◆ Your task: Using the material that follows, output exactly the lines from the one containing "multiplications, one statement" through the one containing "(and $K$ a field).", with both ends kept.

◆ Records to process:
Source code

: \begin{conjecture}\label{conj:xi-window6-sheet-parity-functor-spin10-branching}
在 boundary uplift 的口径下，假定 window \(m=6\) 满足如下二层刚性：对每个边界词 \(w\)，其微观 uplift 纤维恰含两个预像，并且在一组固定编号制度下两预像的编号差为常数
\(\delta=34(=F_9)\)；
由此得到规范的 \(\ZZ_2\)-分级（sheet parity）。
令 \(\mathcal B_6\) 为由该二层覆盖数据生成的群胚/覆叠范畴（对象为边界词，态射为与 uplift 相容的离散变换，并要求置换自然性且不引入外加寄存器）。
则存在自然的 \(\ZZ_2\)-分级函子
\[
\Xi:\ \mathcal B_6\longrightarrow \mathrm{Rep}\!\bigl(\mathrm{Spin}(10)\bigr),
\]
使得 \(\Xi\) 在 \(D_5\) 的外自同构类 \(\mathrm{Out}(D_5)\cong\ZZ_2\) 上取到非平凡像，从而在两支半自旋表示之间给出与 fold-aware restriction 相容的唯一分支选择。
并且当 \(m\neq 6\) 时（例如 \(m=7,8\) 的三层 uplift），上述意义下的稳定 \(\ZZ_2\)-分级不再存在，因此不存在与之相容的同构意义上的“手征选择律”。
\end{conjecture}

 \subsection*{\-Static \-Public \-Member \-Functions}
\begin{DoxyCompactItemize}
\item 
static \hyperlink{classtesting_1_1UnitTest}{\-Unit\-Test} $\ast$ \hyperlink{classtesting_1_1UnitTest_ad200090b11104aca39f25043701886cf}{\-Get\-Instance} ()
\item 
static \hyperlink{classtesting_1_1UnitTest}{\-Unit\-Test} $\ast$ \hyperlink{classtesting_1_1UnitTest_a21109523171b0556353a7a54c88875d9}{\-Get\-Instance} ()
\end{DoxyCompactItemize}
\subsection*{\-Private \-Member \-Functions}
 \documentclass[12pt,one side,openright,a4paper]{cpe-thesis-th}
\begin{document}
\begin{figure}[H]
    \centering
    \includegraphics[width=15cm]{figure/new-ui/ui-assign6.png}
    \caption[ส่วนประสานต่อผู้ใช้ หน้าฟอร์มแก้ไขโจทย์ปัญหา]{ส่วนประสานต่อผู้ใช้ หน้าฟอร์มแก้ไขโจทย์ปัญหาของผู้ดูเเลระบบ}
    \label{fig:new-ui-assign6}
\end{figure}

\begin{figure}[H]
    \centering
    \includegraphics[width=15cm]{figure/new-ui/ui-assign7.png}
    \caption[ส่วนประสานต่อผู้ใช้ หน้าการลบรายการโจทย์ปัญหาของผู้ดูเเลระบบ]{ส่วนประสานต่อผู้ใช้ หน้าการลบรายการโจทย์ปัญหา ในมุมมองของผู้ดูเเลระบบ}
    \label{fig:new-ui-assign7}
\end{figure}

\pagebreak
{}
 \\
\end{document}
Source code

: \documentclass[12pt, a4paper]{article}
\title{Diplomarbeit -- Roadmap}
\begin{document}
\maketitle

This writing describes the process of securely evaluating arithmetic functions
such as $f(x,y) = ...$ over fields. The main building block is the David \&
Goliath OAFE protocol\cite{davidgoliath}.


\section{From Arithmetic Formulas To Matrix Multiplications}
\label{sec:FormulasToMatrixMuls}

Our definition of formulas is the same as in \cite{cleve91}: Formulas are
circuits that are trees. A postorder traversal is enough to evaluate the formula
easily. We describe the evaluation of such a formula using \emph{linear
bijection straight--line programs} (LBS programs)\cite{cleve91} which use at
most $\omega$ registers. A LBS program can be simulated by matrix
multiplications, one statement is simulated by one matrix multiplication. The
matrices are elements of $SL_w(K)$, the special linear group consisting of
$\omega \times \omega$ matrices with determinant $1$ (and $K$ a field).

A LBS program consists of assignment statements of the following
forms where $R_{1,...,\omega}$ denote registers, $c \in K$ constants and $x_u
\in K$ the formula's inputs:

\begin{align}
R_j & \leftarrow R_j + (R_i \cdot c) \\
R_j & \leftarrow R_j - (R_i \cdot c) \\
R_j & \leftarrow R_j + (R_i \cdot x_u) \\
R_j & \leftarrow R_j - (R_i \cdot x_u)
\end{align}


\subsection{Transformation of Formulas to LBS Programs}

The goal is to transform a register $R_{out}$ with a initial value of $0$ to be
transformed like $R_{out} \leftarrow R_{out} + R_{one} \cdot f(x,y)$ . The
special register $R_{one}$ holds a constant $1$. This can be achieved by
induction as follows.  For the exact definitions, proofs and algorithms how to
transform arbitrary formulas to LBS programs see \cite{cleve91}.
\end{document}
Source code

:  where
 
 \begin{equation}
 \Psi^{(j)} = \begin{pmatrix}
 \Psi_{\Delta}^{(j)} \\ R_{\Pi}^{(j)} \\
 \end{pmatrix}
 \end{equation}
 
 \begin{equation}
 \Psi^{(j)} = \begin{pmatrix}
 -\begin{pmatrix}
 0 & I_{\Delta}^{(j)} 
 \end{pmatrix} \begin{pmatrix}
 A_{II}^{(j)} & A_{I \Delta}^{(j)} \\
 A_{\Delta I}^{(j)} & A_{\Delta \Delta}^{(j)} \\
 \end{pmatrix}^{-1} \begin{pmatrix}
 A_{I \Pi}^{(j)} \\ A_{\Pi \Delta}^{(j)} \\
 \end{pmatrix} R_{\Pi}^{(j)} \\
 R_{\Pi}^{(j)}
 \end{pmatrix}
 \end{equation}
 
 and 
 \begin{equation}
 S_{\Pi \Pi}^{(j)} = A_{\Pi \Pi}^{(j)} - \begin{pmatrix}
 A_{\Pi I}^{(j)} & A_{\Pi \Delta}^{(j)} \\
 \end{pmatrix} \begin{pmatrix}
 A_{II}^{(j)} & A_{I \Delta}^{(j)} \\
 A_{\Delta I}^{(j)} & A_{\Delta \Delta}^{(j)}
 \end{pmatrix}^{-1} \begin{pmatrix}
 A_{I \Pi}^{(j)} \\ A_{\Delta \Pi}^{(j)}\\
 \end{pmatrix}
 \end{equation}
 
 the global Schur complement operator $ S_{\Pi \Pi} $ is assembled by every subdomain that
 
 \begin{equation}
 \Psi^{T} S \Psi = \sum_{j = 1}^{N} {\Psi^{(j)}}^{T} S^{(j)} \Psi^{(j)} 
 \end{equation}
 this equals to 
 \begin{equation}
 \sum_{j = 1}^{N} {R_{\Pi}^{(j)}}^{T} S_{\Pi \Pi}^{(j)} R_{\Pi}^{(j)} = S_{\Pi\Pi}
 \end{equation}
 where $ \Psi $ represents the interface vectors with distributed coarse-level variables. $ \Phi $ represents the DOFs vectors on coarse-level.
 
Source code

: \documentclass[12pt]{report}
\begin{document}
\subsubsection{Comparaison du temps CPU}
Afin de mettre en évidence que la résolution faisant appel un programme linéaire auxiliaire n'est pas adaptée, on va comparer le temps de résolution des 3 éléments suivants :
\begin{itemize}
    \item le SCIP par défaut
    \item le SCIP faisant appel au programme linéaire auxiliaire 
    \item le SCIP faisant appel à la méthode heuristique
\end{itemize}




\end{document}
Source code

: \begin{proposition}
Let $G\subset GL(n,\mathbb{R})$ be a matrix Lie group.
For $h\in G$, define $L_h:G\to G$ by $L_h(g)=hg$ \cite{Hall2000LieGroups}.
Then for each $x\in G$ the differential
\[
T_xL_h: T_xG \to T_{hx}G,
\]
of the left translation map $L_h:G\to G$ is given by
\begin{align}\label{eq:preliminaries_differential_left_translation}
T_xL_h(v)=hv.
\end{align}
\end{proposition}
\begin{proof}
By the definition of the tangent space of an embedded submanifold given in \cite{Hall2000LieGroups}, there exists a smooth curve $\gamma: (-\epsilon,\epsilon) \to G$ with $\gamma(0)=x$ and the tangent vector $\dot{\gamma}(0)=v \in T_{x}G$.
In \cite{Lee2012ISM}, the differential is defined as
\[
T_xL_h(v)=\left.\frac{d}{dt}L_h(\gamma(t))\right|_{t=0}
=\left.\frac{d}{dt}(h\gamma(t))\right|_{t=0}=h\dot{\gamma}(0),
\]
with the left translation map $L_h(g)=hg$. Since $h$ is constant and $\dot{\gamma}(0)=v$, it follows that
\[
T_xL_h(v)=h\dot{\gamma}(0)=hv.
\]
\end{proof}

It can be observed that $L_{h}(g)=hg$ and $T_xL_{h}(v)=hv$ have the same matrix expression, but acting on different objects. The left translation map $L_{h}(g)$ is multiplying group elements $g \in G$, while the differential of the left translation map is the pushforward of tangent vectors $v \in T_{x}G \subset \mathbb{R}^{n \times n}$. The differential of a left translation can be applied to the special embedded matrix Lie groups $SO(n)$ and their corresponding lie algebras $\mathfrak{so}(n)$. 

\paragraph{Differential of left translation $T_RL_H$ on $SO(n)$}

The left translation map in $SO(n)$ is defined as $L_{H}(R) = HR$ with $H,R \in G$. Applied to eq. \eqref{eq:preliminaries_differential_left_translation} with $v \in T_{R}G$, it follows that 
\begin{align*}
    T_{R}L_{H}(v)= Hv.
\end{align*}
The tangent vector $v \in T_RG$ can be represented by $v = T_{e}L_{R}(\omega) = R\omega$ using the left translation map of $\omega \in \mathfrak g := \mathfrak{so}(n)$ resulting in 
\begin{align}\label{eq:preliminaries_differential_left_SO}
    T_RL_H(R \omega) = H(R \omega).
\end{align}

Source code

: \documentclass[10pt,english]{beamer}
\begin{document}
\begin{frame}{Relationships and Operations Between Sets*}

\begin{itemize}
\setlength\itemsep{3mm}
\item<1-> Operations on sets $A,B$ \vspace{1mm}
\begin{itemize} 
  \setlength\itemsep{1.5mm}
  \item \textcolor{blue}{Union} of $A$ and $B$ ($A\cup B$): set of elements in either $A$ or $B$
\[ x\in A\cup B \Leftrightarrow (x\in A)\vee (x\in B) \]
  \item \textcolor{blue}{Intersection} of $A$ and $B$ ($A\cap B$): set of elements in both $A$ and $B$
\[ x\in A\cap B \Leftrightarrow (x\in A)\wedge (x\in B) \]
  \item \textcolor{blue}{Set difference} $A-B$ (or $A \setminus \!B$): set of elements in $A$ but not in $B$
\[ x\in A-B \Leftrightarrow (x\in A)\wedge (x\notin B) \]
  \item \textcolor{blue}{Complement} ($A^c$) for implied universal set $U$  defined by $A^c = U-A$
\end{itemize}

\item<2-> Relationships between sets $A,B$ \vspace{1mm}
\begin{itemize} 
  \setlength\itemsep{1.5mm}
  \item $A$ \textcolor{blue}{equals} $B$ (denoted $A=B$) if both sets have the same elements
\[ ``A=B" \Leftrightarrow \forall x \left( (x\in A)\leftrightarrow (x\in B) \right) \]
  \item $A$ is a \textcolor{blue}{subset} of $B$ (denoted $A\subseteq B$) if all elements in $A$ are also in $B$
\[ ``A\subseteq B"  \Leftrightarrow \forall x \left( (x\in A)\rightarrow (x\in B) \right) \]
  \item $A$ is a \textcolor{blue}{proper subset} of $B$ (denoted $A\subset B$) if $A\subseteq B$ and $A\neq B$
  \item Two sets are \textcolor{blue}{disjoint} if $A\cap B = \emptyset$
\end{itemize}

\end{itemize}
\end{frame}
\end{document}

◆ Solution to this problem:
multiplications, one statement is simulated by one matrix multiplication. The
matrices are elements of $SL_w(K)$, the special linear group consisting of
$\omega \times \omega$ matrices with determinant $1$ (and $K$ a field).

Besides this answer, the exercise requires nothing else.